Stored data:
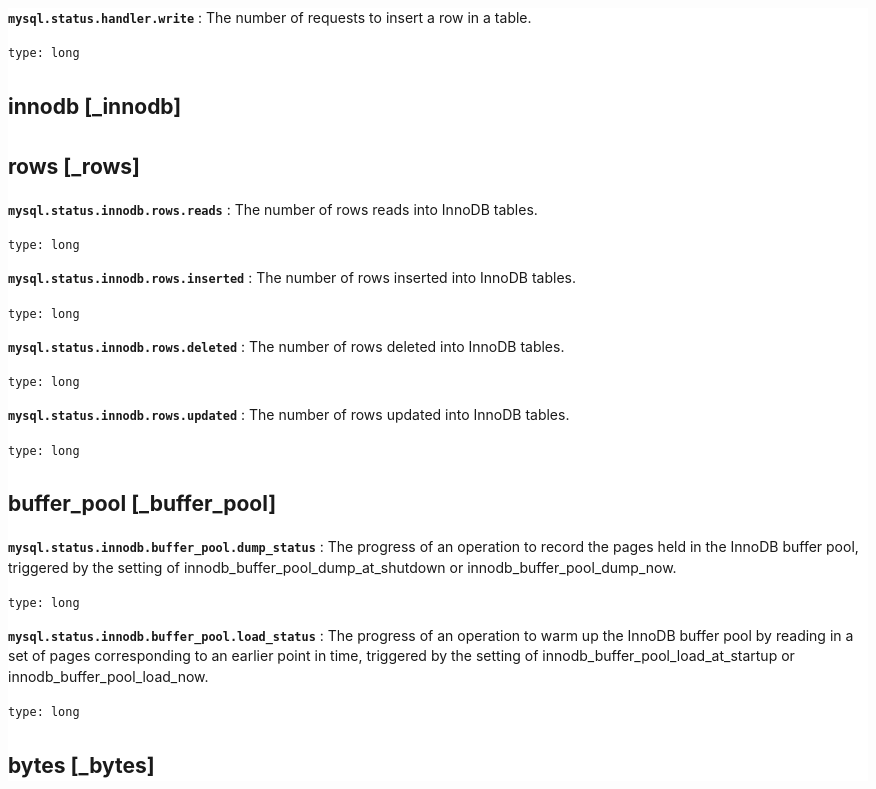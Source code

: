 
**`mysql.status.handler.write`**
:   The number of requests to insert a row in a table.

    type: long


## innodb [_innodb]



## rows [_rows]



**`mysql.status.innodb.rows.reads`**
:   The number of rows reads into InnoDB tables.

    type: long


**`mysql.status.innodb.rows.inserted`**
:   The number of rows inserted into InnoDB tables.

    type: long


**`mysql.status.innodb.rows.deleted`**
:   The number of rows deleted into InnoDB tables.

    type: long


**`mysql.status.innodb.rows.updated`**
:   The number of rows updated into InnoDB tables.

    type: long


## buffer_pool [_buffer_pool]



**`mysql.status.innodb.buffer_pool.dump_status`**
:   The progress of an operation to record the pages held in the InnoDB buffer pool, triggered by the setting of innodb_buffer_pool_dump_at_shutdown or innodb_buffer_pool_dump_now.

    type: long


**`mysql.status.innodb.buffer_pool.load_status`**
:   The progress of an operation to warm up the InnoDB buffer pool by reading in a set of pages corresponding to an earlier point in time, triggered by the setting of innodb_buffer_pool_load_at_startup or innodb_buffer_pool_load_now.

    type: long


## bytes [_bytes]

==

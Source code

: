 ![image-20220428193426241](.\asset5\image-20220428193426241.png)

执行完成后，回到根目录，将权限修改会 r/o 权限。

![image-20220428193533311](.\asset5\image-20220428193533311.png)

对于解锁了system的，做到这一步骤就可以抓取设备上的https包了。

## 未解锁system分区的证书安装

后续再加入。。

▸ WHAT THIS TASK INVOLVES
Looking at the records above, report how many lines contain the word "deleted". Answer with the number only.

▸ REPLY TO THE TASK
2